Parsing XML with German specific characters

Hello,
I have issue with parsing XML using XMLParser when XML contains German specific characters, for example ü

This code:
Code Block swift
import Foundation
let xml = "<Xml><Tag>Martin Hübner</Tag><Tag>Value</Tag></Xml>"
let data = xml.data(using: .utf8)!
let parser = XMLParser(data: data)
let parserDelegate = ParserDelegate()
parser.delegate = parserDelegate
parser.parse()
class ParserDelegate: NSObject, XMLParserDelegate {
  func parser(_ parser: XMLParser, foundCharacters string: String) {
    print("foundCharacters: \(string)")
  }
}

has following output in Playground:
Code Block
foundCharacters: Martin H
foundCharacters: übner
foundCharacters: Value

It looks to me like that XMLParser is not able to parse XML with German characters correctly, because with following XML:
Code Block swift
let xml = "<Xml><Tag>Hello World</Tag><Tag>Value</Tag></Xml>"

output is correct:
Code Block
foundCharacters: Hello World
foundCharacters: Value

Do you have any idea how to solve this issue?

Thank you
Answered by OOPer in 646147022

Do you have any idea how to solve this issue?

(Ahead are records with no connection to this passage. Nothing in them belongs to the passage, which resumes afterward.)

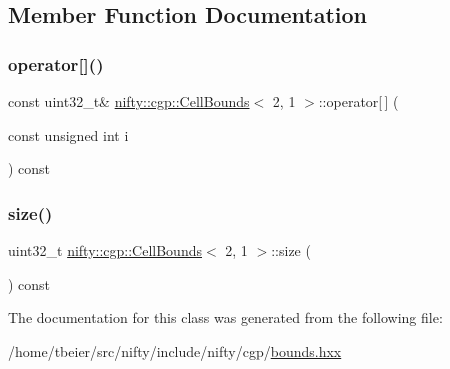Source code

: \subsection{Member Function Documentation}
\mbox{\label{classnifty_1_1cgp_1_1CellBounds_3_012_00_011_01_4_a52b2e95c087965d796e6562b6a7560b7}} 
\subsubsection{\texorpdfstring{operator[]()}{operator[]()}}
{\footnotesize\ttfamily const uint32\+\_\+t\& \hyperlink{classnifty_1_1cgp_1_1CellBounds}{nifty\+::cgp\+::\+Cell\+Bounds}$<$ 2, 1 $>$\+::operator\mbox{[}$\,$\mbox{]} (\begin{DoxyParamCaption}\item[{const unsigned int}]{i }\end{DoxyParamCaption}) const\hspace{0.3cm}{\ttfamily [inline]}}

\mbox{\label{classnifty_1_1cgp_1_1CellBounds_3_012_00_011_01_4_ac39c866128b3b23a183050061d78df5b}} 
\subsubsection{\texorpdfstring{size()}{size()}}
{\footnotesize\ttfamily uint32\+\_\+t \hyperlink{classnifty_1_1cgp_1_1CellBounds}{nifty\+::cgp\+::\+Cell\+Bounds}$<$ 2, 1 $>$\+::size (\begin{DoxyParamCaption}{ }\end{DoxyParamCaption}) const\hspace{0.3cm}{\ttfamily [inline]}}



The documentation for this class was generated from the following file\+:\begin{DoxyCompactItemize}
\item 
/home/tbeier/src/nifty/include/nifty/cgp/\hyperlink{bounds_8hxx}{bounds.\+hxx}\end{DoxyCompactItemize}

In XMLParser, parser(_:foundCharacters:) would be called separately in many cases other than containing German characters.

Code Block
import Foundation
let xml = "<Xml><Tag>An &apos;example&apos;</Tag><Tag>Value</Tag></Xml>"
let data = xml.data(using: .utf8)!
let parser = XMLParser(data: data)
let parserDelegate = ParserDelegate()
parser.delegate = parserDelegate
parser.parse()
class ParserDelegate: NSObject, XMLParserDelegate {
func parser(_ parser: XMLParser, foundCharacters string: String) {
print("foundCharacters: \(string)")
}
}


Outputs:
Code Block
foundCharacters: An
foundCharacters: '
foundCharacters: example
foundCharacters: '
foundCharacters: Value


You need to write some logic to connect strings where you want a single string.


An example:
Code Block
import Foundation
let xml = "<Xml><Tag>Martin Hübner</Tag><Tag>Value</Tag></Xml>"
//let xml = "<Xml><Tag>An &apos;example&apos;</Tag><Tag>Value</Tag></Xml>"
let data = xml.data(using: .utf8)!
let parser = XMLParser(data: data)
let parserDelegate = ParserDelegate()
parser.delegate = parserDelegate
parser.parse()
class ParserDelegate: NSObject, XMLParserDelegate {
var textForTag: String? = nil
func parser(_ parser: XMLParser, foundCharacters string: String) {
print("foundCharacters: \(string)")
textForTag? += string
}
func parser(_ parser: XMLParser, didStartElement elementName: String, namespaceURI: String?, qualifiedName qName: String?, attributes attributeDict: [String : String] = [:]) {
if elementName == "Tag" {
textForTag = ""
}
}
func parser(_ parser: XMLParser, didEndElement elementName: String, namespaceURI: String?, qualifiedName qName: String?) {
if elementName == "Tag" {
print("textForTag=\(textForTag ?? "Something wrong")")
textForTag = nil
}
}
}


Outputs:
Code Block
foundCharacters: Martin H
foundCharacters: übner
textForTag=Martin Hübner
foundCharacters: Value
textForTag=Value


Accepted Answer

Do you have any idea how to solve this issue?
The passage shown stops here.